BEGIN

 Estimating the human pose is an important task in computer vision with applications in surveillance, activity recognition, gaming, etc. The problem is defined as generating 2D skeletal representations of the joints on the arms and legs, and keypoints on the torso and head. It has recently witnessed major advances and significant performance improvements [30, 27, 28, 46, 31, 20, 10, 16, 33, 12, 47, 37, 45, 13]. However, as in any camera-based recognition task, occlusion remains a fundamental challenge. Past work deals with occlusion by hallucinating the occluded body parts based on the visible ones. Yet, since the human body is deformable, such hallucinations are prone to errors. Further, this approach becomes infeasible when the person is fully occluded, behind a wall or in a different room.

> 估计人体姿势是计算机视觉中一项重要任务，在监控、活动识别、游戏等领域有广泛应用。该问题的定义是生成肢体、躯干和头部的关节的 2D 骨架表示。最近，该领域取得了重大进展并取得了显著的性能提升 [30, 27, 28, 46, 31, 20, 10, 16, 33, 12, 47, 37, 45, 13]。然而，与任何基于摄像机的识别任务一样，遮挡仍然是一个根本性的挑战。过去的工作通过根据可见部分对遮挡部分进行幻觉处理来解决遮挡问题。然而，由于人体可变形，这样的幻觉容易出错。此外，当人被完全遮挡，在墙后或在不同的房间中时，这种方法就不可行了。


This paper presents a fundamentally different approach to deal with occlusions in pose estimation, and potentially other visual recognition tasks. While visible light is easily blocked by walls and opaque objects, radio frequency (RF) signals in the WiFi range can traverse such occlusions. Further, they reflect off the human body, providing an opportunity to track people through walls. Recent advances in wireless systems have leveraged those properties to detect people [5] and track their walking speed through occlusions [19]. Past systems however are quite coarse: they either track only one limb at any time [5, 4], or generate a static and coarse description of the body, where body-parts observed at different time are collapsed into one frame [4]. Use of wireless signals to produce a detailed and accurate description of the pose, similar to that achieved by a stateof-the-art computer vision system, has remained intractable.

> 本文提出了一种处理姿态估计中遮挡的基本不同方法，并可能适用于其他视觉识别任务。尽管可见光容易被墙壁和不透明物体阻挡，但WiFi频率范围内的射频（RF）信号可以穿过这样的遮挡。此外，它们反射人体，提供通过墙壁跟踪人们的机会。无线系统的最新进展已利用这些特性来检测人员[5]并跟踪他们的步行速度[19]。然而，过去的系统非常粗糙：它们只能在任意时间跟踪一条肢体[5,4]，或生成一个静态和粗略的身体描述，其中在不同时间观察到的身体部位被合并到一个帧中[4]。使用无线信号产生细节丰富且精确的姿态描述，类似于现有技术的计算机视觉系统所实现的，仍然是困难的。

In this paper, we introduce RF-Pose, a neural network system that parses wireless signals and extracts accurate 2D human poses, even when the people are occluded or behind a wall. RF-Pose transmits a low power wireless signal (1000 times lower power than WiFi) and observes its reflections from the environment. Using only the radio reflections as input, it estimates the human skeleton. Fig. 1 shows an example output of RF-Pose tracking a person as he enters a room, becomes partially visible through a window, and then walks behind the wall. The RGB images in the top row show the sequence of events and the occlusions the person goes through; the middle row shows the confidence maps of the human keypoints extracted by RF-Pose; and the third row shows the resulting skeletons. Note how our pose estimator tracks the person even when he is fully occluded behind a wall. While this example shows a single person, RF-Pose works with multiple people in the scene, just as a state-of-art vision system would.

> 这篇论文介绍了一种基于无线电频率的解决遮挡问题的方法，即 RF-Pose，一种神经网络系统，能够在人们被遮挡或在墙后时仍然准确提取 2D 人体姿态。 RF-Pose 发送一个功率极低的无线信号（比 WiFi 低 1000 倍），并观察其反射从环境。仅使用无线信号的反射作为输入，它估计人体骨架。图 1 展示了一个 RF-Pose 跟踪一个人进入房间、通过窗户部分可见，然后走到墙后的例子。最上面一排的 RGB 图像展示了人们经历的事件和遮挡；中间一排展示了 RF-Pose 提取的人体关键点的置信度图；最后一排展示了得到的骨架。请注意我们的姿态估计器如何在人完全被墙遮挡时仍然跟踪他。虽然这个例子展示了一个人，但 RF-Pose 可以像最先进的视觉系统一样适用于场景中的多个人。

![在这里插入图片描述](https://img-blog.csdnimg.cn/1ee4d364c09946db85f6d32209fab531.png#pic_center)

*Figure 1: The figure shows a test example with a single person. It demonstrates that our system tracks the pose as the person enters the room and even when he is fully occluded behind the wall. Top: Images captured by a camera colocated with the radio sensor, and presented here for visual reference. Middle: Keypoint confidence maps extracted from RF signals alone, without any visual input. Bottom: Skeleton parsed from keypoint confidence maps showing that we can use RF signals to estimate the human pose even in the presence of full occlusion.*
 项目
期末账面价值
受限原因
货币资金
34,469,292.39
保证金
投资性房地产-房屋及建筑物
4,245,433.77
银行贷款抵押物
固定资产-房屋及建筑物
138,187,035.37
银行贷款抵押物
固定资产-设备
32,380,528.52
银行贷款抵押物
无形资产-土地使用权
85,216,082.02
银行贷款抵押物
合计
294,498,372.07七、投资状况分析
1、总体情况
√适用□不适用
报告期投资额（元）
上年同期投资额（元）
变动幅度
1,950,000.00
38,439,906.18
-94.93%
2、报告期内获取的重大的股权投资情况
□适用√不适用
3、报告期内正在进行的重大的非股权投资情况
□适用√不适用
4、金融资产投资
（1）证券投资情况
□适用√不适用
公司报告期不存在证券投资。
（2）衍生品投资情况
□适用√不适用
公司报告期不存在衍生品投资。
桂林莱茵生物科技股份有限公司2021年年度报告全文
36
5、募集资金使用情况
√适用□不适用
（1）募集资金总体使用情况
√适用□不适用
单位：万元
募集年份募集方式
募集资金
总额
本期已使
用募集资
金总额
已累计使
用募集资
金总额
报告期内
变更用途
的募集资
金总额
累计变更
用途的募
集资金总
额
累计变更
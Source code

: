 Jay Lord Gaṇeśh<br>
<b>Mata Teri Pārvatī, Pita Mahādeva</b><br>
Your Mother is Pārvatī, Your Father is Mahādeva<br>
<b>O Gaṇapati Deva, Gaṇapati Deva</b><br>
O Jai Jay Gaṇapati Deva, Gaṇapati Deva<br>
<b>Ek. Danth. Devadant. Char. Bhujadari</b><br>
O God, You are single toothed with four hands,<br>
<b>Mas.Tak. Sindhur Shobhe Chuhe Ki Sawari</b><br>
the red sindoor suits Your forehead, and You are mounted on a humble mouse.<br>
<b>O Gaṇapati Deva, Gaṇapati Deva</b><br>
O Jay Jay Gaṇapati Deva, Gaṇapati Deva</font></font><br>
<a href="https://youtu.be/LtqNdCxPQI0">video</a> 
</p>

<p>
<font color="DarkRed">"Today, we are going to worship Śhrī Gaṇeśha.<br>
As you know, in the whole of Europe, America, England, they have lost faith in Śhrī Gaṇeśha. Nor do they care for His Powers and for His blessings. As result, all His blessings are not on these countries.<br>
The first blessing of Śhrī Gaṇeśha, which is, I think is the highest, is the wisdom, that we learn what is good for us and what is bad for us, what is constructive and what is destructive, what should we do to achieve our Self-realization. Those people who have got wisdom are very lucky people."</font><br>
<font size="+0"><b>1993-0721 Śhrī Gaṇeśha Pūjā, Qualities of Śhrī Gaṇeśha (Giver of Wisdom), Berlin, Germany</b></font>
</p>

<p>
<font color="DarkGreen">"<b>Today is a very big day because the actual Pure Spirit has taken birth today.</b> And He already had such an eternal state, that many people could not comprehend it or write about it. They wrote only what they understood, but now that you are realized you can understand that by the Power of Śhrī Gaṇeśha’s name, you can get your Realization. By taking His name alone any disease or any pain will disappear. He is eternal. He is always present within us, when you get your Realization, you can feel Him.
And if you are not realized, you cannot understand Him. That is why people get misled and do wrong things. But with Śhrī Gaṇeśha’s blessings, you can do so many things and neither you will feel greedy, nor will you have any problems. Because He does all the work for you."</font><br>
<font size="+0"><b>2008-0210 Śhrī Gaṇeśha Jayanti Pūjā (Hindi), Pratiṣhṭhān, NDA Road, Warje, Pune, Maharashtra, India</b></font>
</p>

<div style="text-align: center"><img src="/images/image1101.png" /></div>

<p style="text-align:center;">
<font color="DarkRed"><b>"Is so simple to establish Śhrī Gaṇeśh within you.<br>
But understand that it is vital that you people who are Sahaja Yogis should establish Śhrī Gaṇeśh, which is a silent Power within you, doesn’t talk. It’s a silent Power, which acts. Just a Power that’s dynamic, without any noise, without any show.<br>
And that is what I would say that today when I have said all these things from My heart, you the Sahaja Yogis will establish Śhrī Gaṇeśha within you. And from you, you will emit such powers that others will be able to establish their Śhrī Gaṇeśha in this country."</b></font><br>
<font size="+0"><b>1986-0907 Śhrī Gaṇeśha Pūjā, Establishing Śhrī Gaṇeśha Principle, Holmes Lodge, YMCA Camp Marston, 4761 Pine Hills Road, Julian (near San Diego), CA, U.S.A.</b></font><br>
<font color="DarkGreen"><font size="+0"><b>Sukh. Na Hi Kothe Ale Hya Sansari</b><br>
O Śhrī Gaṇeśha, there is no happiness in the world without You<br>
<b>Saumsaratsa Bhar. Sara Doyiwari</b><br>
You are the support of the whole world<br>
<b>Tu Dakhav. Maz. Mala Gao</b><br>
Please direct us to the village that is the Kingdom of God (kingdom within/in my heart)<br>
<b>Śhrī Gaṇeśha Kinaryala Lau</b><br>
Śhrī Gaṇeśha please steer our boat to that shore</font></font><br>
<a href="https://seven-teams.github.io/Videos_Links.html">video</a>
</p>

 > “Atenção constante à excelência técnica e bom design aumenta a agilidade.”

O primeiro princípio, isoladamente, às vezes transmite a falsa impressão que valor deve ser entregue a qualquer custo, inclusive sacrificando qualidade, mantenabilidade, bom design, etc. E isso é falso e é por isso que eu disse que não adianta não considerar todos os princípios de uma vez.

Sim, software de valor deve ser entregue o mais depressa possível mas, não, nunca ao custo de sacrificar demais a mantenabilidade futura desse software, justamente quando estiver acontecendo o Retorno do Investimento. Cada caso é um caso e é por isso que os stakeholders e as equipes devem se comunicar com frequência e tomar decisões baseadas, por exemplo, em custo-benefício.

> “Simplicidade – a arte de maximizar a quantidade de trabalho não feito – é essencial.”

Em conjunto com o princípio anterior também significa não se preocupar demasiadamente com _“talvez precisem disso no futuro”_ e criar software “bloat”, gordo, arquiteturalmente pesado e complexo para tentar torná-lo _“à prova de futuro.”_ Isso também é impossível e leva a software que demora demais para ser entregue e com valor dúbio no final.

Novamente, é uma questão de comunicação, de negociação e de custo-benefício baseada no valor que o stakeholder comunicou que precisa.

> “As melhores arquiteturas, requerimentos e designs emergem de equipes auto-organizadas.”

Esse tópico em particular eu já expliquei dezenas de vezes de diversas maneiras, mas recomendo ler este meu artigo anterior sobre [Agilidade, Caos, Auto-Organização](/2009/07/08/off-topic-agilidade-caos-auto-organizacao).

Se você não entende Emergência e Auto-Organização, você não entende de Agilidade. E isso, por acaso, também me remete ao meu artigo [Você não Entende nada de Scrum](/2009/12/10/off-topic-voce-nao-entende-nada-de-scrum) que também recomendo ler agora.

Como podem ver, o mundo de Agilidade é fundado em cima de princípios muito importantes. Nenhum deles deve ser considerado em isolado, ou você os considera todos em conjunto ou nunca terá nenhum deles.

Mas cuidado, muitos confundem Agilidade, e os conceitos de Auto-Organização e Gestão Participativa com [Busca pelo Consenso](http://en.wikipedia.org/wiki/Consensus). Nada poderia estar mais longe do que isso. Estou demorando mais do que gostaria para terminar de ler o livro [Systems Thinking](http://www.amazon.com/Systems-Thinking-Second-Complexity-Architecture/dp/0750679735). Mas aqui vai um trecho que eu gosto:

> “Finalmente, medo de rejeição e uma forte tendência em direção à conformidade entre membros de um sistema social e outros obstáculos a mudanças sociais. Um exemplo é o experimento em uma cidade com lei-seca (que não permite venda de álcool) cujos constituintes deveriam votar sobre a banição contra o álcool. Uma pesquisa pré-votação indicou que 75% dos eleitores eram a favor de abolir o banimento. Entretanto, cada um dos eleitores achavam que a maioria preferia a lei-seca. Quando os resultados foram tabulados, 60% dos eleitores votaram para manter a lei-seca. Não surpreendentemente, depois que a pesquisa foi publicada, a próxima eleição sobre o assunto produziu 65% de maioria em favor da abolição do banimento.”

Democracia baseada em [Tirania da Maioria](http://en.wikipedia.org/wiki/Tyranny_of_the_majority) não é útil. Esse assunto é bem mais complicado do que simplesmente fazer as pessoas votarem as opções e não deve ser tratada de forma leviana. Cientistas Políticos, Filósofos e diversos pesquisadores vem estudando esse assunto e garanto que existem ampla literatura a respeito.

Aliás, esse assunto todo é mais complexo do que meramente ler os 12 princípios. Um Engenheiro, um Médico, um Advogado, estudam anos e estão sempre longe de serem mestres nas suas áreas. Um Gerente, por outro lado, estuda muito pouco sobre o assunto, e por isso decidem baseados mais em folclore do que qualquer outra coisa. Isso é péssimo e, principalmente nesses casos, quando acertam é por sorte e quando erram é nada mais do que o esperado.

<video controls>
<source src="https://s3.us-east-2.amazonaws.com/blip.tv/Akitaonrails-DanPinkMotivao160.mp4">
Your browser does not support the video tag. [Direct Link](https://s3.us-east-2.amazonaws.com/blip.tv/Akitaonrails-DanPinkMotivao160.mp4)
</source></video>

END

◆ **WORK TO BE COMPLETED**
Please show, exactly as written, every line above that contains the word "whole".

◆ **EXERCISE OUTPUT**
As you know, in the whole of Europe, America, England, they have lost faith in Śhrī Gaṇeśha. Nor do they care for His Powers and for His blessings. As result, all His blessings are not on these countries.<br>
You are the support of the whole world<br>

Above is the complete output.